** Opening Data block **

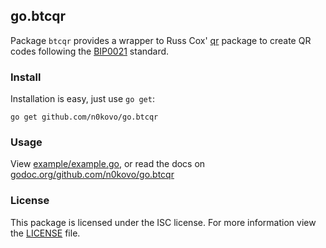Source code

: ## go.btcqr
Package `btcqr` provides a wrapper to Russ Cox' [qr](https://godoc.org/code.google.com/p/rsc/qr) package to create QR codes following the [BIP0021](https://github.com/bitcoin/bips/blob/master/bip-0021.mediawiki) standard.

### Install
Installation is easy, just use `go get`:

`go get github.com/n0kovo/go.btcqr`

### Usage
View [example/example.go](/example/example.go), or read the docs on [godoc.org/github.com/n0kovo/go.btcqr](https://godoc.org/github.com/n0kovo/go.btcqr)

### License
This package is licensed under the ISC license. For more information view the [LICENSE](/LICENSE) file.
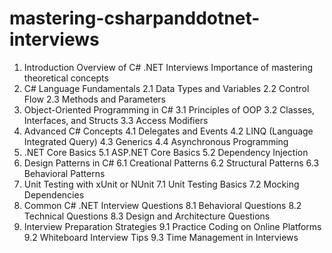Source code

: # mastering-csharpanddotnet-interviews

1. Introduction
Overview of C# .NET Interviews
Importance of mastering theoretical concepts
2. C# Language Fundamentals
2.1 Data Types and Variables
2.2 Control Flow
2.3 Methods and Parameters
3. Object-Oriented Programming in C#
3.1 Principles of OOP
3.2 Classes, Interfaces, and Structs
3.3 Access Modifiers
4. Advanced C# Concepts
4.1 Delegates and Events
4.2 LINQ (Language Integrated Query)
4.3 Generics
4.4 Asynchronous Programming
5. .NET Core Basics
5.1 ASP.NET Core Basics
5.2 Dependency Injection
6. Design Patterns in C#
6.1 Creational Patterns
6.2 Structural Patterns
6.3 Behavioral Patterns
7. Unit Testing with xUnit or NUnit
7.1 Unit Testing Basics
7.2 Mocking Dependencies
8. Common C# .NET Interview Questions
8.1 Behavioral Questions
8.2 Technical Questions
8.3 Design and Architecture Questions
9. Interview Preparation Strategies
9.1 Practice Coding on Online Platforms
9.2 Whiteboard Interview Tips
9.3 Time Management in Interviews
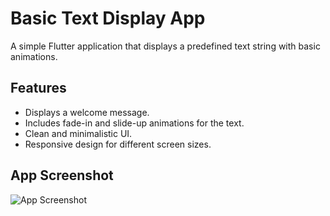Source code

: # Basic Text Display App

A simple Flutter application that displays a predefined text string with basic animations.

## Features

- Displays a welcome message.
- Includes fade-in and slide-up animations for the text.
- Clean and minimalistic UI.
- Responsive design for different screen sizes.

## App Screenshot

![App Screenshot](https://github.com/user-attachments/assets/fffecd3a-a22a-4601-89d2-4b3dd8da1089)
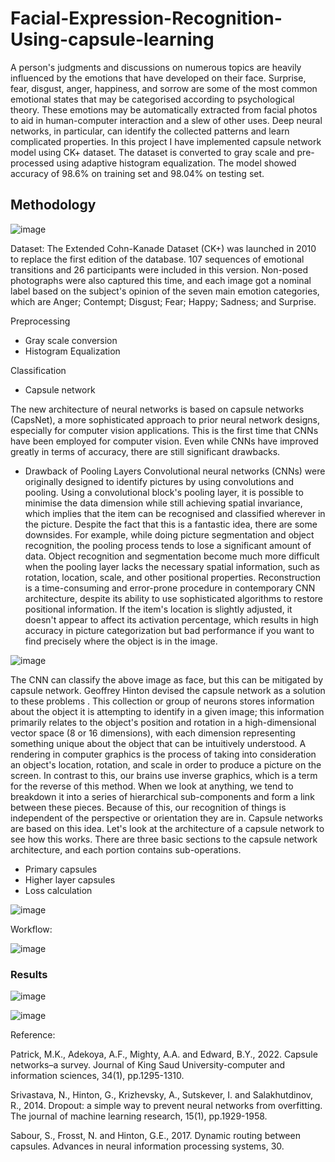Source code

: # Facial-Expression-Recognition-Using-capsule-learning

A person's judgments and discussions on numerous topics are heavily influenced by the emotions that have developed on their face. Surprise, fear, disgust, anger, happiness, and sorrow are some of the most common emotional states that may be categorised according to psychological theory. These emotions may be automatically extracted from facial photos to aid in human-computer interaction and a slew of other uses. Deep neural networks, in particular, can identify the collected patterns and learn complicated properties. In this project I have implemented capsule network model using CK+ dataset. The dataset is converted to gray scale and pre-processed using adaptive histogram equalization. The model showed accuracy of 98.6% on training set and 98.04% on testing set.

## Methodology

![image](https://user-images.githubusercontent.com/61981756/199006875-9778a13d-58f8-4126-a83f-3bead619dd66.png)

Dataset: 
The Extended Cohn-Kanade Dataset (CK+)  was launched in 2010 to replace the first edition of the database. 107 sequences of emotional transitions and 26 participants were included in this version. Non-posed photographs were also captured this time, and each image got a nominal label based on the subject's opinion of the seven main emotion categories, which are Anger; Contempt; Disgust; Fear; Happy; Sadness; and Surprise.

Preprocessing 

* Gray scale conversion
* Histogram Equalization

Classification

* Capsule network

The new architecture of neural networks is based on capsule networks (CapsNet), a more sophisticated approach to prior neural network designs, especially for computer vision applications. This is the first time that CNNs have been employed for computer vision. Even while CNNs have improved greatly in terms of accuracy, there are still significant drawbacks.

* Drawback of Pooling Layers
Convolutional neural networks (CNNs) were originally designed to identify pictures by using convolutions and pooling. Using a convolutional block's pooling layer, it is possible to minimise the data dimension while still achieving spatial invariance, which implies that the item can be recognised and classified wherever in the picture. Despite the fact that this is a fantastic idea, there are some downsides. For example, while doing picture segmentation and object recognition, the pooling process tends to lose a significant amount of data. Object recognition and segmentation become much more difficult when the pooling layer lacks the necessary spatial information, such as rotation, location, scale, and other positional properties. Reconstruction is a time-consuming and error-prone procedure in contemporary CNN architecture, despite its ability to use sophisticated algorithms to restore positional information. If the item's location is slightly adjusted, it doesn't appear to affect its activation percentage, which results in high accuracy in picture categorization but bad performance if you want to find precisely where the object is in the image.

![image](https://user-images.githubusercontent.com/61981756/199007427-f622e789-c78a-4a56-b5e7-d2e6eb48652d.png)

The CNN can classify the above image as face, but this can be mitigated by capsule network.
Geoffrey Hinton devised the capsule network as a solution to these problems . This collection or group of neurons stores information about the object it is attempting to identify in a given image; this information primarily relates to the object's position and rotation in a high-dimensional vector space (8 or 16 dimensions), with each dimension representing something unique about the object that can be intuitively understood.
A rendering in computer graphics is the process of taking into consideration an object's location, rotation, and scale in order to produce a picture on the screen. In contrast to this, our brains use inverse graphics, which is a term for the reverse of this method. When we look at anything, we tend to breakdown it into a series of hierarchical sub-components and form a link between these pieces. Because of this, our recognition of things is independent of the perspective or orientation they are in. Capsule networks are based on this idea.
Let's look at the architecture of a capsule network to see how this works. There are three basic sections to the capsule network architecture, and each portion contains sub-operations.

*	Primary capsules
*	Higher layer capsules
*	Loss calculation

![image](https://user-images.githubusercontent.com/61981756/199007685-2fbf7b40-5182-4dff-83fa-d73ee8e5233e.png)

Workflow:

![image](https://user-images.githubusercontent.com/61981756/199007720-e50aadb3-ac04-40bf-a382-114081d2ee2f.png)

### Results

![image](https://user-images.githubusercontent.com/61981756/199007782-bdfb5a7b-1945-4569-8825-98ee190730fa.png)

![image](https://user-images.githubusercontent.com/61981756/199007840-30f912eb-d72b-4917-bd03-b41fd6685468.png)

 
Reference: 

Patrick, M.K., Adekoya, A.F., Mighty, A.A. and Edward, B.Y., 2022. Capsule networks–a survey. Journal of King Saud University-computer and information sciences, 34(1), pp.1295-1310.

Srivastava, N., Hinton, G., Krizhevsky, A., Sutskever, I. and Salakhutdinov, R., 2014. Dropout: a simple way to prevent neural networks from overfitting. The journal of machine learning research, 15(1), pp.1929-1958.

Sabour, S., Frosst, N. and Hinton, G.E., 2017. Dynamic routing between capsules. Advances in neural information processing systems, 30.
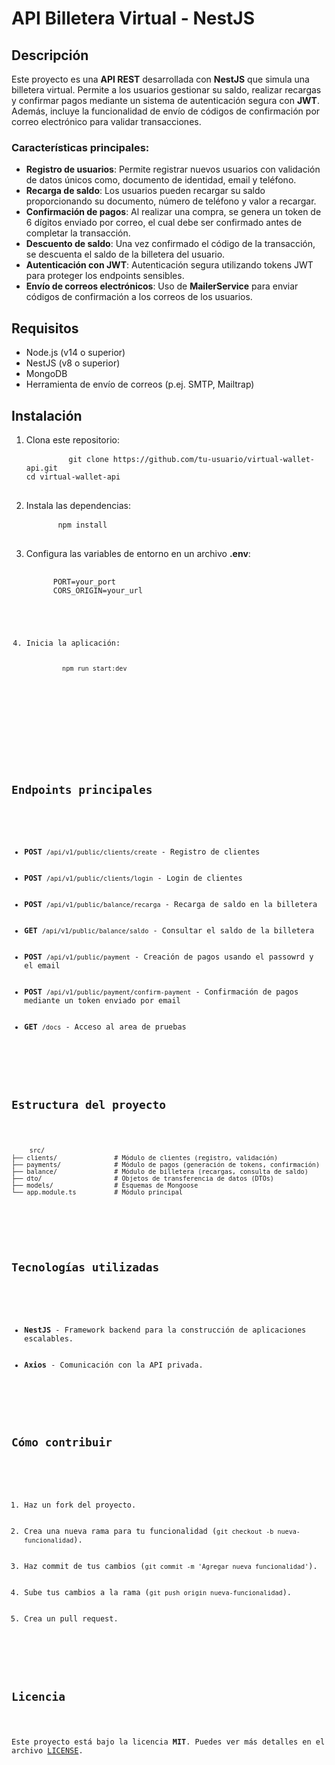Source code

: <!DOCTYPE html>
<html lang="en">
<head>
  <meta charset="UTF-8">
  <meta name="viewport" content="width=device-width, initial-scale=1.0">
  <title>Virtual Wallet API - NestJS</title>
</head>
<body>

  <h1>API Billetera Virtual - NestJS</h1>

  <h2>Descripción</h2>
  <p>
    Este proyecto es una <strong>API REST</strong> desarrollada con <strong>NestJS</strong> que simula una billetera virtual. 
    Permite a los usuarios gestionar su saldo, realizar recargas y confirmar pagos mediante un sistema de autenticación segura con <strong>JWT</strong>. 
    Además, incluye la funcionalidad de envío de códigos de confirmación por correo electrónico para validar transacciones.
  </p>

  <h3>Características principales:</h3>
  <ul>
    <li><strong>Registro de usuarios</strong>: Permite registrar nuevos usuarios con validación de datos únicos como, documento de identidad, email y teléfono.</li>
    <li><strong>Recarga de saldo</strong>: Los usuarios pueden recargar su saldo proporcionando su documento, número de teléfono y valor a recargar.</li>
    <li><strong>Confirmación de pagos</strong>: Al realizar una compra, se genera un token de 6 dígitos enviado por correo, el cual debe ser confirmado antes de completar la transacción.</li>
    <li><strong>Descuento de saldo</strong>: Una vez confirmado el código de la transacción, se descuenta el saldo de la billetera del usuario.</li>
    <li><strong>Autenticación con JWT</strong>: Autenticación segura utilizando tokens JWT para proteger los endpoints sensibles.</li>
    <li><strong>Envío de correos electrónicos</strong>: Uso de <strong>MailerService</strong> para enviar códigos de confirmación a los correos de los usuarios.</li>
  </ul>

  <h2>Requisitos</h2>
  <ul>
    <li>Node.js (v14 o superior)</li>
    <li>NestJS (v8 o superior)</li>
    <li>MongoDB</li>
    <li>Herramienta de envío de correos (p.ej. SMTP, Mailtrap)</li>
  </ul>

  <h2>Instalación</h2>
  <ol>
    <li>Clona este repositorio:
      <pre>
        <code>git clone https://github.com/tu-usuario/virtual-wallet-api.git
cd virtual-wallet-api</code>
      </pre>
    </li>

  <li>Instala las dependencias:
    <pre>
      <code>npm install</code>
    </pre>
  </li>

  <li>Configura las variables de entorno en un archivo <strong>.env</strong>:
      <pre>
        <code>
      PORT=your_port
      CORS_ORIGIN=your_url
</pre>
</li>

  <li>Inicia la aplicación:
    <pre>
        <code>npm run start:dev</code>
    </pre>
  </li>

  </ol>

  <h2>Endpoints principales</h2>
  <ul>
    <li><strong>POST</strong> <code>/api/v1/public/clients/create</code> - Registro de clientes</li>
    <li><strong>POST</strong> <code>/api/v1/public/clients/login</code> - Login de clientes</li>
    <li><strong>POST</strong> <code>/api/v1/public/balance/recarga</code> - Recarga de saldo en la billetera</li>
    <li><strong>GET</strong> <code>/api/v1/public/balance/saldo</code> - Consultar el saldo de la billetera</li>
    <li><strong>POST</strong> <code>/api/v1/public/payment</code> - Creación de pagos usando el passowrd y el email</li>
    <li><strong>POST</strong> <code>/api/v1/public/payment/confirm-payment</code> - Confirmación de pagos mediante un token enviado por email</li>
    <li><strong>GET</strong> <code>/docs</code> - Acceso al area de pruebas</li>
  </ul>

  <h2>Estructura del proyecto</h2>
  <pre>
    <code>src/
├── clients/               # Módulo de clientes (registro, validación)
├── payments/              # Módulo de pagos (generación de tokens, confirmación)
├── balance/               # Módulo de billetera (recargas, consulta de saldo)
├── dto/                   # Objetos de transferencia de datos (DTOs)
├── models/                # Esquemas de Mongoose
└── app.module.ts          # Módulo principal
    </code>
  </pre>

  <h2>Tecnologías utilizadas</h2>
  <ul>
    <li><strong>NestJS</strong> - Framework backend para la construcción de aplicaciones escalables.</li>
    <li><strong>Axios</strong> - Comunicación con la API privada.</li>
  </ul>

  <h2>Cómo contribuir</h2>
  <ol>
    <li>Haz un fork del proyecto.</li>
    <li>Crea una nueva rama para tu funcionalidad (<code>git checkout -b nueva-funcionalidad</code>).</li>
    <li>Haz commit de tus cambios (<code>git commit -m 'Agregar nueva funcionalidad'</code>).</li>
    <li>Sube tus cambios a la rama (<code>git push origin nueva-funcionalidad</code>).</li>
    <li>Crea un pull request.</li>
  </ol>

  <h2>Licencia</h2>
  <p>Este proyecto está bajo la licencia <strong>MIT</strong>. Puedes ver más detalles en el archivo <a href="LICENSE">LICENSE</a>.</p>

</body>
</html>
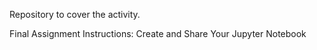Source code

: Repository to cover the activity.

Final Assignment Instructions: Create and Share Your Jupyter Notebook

** Closing Data block **

Tally every line of the listing that holds the string "docs", then give the number by itself.

2